125th anniversary product will help international animal charity

W F Young Inc., manufacturer of the Absorbine range of equine products, is celebrating 125 years of manufacturing and distributing by launching a special edition of its ShowSheen hair polish and detangler. The company is also raising money for international animal welfare charity, Brooke.

Founded in 1892 by Wilbur Fenelon Young and his wife, Mary Ida, the company’s first product was Absorbine Veterinary Liniment. Wilbur delivered cargo with a wagon and a team of horses (pictured). Mary Ida was an avid horse enthusiast and cared for all their horses and the couple developed a formula of herbs and essential oils that became Absorbine Veterinary Liniment.

This year, it has added a limited edition 1.19 litre ShowSheen Original Hair Polish and Detangler with 25% extra product free to its range.  Through product sales and the support of brand ambassador Charlotte Dujardin, Absorbine will raise money to support Brooke’s work in helping working animals.

Brooke works across Africa, Asia, Latin America and the Middle East to improve the lives of over 2million working horses, donkeys and mules. Its work goes back to 1930, when Dorothy Brooke arrived in Egypt determined to find the surviving ex-warhorses of the British, Australian and American forces. These horses were sold into a life of hard labour in Cairo when conflict ended.

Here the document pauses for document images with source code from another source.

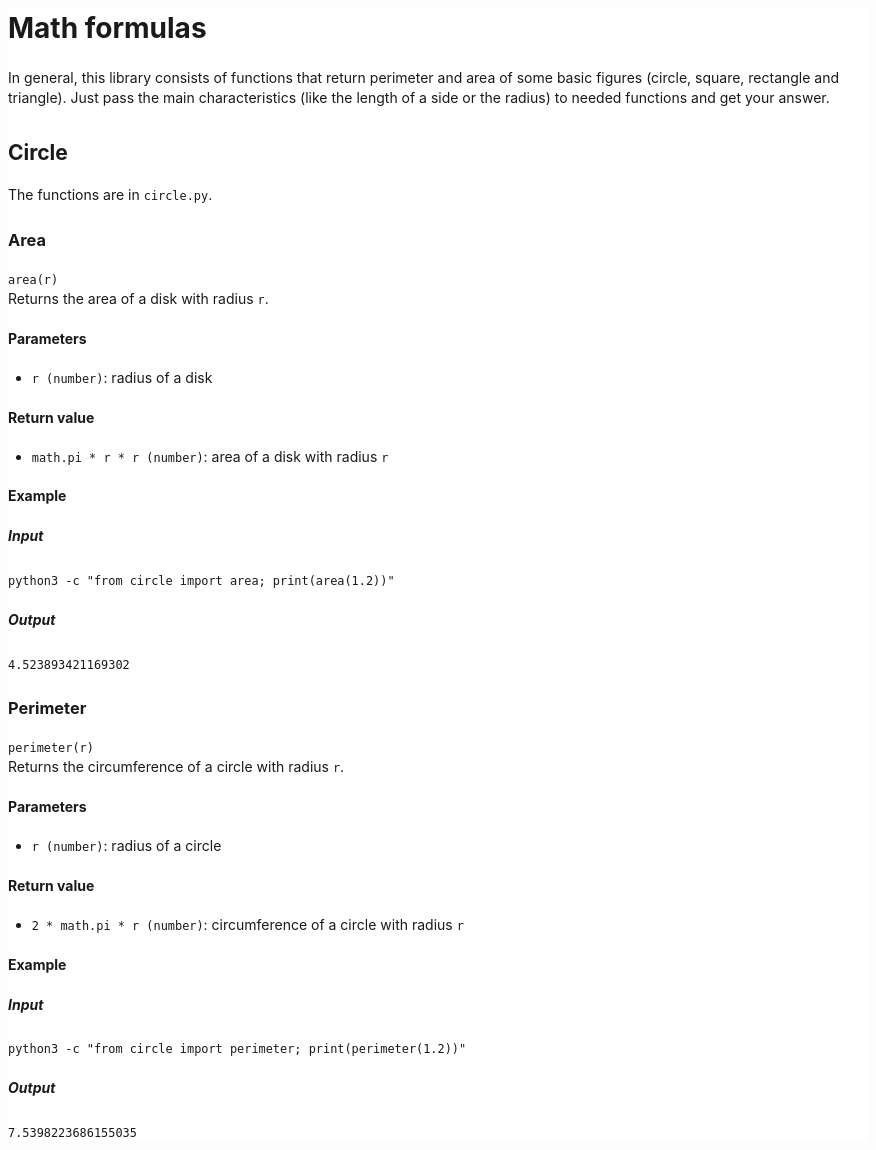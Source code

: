 # Math formulas
In general, this library consists of functions that return perimeter and area of some basic figures (circle, square, rectangle and triangle). Just pass the main characteristics (like the length of a side or the radius) to needed functions and get your answer.

## Circle
The functions are in `circle.py`.

### Area
`area(r)`\
Returns the area of a disk with radius `r`. 

#### Parameters
- `r (number)`: radius of a disk
            
#### Return value
- `math.pi * r * r (number)`: area of a disk with radius `r`

#### Example

##### Input
```
python3 -c "from circle import area; print(area(1.2))" 
```
##### Output
```
4.523893421169302
```

### Perimeter
`perimeter(r)`\
Returns the circumference of a circle with radius `r`. 

#### Parameters
- `r (number)`: radius of a circle
            
#### Return value
- `2 * math.pi * r (number)`: circumference of a circle with radius `r`

#### Example

##### Input
```
python3 -c "from circle import perimeter; print(perimeter(1.2))"
```
##### Output
```
7.5398223686155035
```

Searching for them throughout Cairo, Dorothy was appalled to find hundreds of emaciated and worn-out animals desperately in need of help. She wrote a letter to the Morning Post (which later became the Daily Telegraph) exposing their plight.

The public were so moved they sent her the equivalent of £20,000 and within three years, she bought 5,000 ex-warhorses. Most were old, exhausted and had to be humanely put down – but thanks to her compassion, they ended their lives peacefully.

Dorothy knew that thousands of hard-working horses, donkeys and mules still suffered so in 1934 she founded the Old War Horse Memorial Hospital in Cairo, with the promise of free veterinary care for all the city’s working horses and donkeys. The Brooke Hospital for Animals was born.